The most notable topic this month has been Edward Snowden and the NSA’s Prism program. The news that the NSA was collecting data through backdoor deals with some of the world’s largest technology companies sent shockwaves throughout the country, especially here in Silicon Valley. We thought this was an opportunity to take a closer look into privacy as it relates to personalization and data collection. The articles detailed below raise interesting questions about the privacy debate in light of Prism. Hopefully, these articles will inspire conversations about the state of privacy and data collection in addition to a larger discussion on how we can improve these areas and increase overall transparency.
“The 7 Deadly Sins of Personalization,” iMedia Connection – Personalization has great benefits – increased conversion rates, higher AOVs and more engaged customers.
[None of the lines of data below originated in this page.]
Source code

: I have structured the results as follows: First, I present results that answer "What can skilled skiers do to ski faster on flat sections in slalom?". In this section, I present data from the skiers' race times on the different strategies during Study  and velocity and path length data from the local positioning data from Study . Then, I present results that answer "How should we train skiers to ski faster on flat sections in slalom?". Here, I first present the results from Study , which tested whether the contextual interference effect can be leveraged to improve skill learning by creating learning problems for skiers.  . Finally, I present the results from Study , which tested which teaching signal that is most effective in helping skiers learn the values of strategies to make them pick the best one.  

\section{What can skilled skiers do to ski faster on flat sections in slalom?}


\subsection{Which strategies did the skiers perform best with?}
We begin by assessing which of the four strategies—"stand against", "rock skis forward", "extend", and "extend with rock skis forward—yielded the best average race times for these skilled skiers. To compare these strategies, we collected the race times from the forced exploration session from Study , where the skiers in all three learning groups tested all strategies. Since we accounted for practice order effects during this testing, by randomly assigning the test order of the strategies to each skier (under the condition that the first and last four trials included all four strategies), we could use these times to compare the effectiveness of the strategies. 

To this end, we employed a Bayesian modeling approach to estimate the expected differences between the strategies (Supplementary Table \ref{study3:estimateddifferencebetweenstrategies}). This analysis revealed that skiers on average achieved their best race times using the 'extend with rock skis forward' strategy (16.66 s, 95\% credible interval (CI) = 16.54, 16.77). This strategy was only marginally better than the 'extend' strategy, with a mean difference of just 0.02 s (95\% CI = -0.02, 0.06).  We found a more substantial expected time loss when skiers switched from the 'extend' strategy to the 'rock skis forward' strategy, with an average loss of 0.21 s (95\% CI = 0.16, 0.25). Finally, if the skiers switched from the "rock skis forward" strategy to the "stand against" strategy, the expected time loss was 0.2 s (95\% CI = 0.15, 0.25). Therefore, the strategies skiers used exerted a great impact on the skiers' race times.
However, companies of every size make inadvertent missteps in order to achieve these benefits. In this article, I wanted to share the most common personalization mistakes in order to help organizations avoid the “sins” of personalization. Looking at this month’s theme of privacy, the biggest takeaways are around the collection and use of personally identifiable information (PII). Collect PII only when customers consent, and use customer data only when it benefits the customer. Following this advice in addition to avoiding the other sins, your organization will be ready to execute a personalization strategy that will benefit both your organization and the customer.
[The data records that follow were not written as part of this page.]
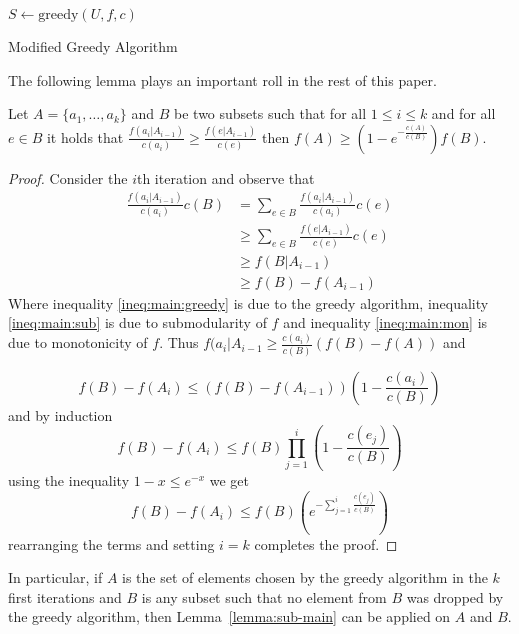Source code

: \begin{algorithm}[H]
\label{alg:mgreedy}



$S \leftarrow \text{greedy}(U, f, c)$
\\
\caption{Modified Greedy Algorithm}
\end{algorithm}

The following lemma plays an important roll in the rest of this paper.

\begin{lemma}
\label{lemma:sub-main}
Let $A = \{a_1, \dots, a_k\}$ and $B$ be two subsets such that for all $1 \leq i \leq k$ 
and for all $e \in B$ it holds that 
$\frac{f(a_i|A_{i-1})}{c(a_i)} \geq \frac{f(e|A_{i-1})}{c(e)}$
then $f(A) \geq (1 - e^{-\frac{c(A)}{c(B)}})f(B)$.
\end{lemma} 

\begin{proof}
Consider the $i$th iteration and observe that 
\begin{align}
	\frac{f(a_i|A_{i-1})}{c(a_i)}c(B) 
	& = \sum_{e \in B} \frac{f(a_i|A_{i-1})}{c(a_i)}c(e)
	\label{ineq:main:greedy}
	\\ 	& \geq \sum_{e \in B} \frac{f(e|A_{i-1})}{c(e)}c(e)
	\label{ineq:main:sub}
	\\	& \geq f(B|A_{i-1})
	\label{ineq:main:mon}
	\\ 	& \geq f(B) - f(A_{i-1})
\end{align}
Where inequality \ref{ineq:main:greedy} is due to the greedy algorithm, inequality \ref{ineq:main:sub} is due to submodularity of $f$ and inequality \ref{ineq:main:mon} is due to monotonicity of $f$.
Thus $f(a_i|A_{i-1} \geq \frac{c(a_i)}{c(B)}(f(B) - f(A))$ and

$$
f(B) - f(A_i)  \leq (f(B) - f(A_{i - 1}))(1 - \frac{c(a_i)}{c(B)})
$$
and by induction
$$
f(B) - f(A_i)  \leq f(B) \prod_{j = 1}^{i}(1 - \frac{c(e_j)}{c(B)})
$$
using the inequality $1 - x \leq e^{-x}$ we get
$$
f(B) - f(A_i)  \leq f(B) (e^{-\sum_{j = 1}^{i}\frac{c(e_j)}{c(B)}})
$$
rearranging the terms and setting $i = k$ completes the proof.
\end{proof}

In particular, if $A$ is the set of elements chosen by the greedy algorithm in 
the $k$ first iterations and $B$ is any subset such that no element from $B$ was dropped
by the greedy algorithm, 
then Lemma~\ref{lemma:sub-main} can be applied on $A$ and $B$.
“Data-Driven Tech Industry Is Shaken by Online Privacy Fears,” The New York Times – In light of NSA’s Prism program, confidence in government and in household technology names including Microsoft, Google, Facebook and Apple is at an all-time low. Privacy is at the heart of this problem, and what the government and other tech companies can learn from this is that today’s consumers demand transparency into what data is being collected and how it is being used. There’s a consensus that there needs to be better regulation regarding the use of personal information, and Box.com CEO Aaron Levie put it best: “The most important issue here is transparency and our lack of visibility around how our data is being used. The government and the tech industry clearly will need to come together to create a better model for this.”
“Will the Latest NSA Surveillance Scandal Be a Wake-up Call about the Power of Data?” GigaOM – Stacey Higginbotham raises the important point that consumers need to understand that the landscape for data collection has changed drastically. With the proliferation of mobile devices, apps, etc., data collection has increased. In a world where it seems like companies, in addition to the government, are using data in ways consumers have not agreed to, it’s clear that consumers need to be careful what data they are divulging. And in a response to this sentiment, companies need to be more careful with the type of data that is collected and how it is used. A good rule of thumb: Only collect and use data that will improve a customer’s experience. This customer-first mentality will lend itself to current and potential customers, as well as prevent companies from being put in compromising situations.
“The Problem Is the Oversight, Not the NSA’s Data Gathering,” Harvard Business Review – In this blog post, Harvard Business Review editor Justin Fox discusses the merits of data collection. He states that it is disconcerting how much information is collected these days; however, he argues the benefits that today’s consumer receives in exchange for information are enormous (think free email and storage services available today, just to name a few). Fox argues that Prism isn’t going to stop the exploding availability of personal data, so we urge Baynote customers to use this type of data transparently and prudently.